A pleading is uncertain if it is ambiguous or unintelligible. (Code Civ. Proc., § 430.10, subd. (f).) A demurrer for uncertainty may lie if the failure to label the parties and claims renders the complaint so confusing defendant cannot tell what he or she is supposed to respond to.¿ (Williams v. Beechnut Nutrition Corp. (1986) 185 Cal.App.3d 135, 139, fn. 2.) However, “[a] demurrer for uncertainty is strictly construed, even where a complaint is in some respects uncertain, because ambiguities can be clarified under modern discovery procedures.” (Khoury v. Maly's of California, Inc. (1993) 14 Cal.App.4th 612, 616.) 

 

B. Discussion

 

Here, the Court finds that the Complaint is uncertain as to moving Defendants. The Complaint does not state what Plaintiff’s relationship is to Renaissance HOA or Ross Morgan, moving Defendants’ relationship to Command Guard and Ainsworth, or their basis for liability in this case. Accordingly, the Complaint is unclear and ambiguous as to how moving Defendants fit into this case.

 

B. Motion to Strike  

 

The court may, upon a motion, or at any time in its discretion, and upon terms it deems proper, strike any irrelevant, false, or improper matter inserted in any pleading.¿ (Code Civ.

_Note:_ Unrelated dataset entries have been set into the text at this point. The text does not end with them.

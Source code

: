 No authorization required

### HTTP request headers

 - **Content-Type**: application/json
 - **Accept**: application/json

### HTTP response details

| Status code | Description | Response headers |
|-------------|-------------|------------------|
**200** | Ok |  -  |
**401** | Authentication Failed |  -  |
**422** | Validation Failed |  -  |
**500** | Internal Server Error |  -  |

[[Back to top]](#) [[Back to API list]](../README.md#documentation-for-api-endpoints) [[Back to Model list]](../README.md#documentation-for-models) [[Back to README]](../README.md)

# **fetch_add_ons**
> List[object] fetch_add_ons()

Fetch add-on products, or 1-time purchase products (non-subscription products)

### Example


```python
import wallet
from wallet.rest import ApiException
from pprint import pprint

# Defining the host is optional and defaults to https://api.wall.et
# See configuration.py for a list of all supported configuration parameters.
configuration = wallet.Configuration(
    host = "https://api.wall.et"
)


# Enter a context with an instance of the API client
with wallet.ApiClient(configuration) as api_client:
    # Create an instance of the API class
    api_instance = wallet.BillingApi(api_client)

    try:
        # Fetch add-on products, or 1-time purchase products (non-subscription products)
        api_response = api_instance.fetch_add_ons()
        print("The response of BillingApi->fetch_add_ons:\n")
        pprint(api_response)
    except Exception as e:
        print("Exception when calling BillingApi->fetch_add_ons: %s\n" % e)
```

Proc., § 436(a).)¿ The court may also strike all or any part of any pleading not drawn or filed in conformity with the laws of this state, a court rule, or an order of the court.¿ (Id., § 436(b).)¿ The grounds for a motion to strike are that the pleading has irrelevant, false improper matter, or has not been drawn or filed in conformity with laws.¿ (Id., § 436.)¿ The grounds for moving to strike must appear on the face of the pleading or by way of judicial notice.¿ (Id., § 437.)¿ “When the defect which justifies striking a complaint is capable of cure, the court should allow leave to amend.”¿ (Vaccaro v. Kaiman (1998) 63 Cal.App.4th 761, 768.)      

 

As the demurrer to the Complaint is sustained, the motion to strike is MOOT.  

 

IV. CONCLUSION 

 

For the foregoing reasons, Defendant’s Demurrer is SUSTAINED with leave to amend. Defendant’s Motion to Strike is therefore MOOT.

 

Moving party is ordered to give notice.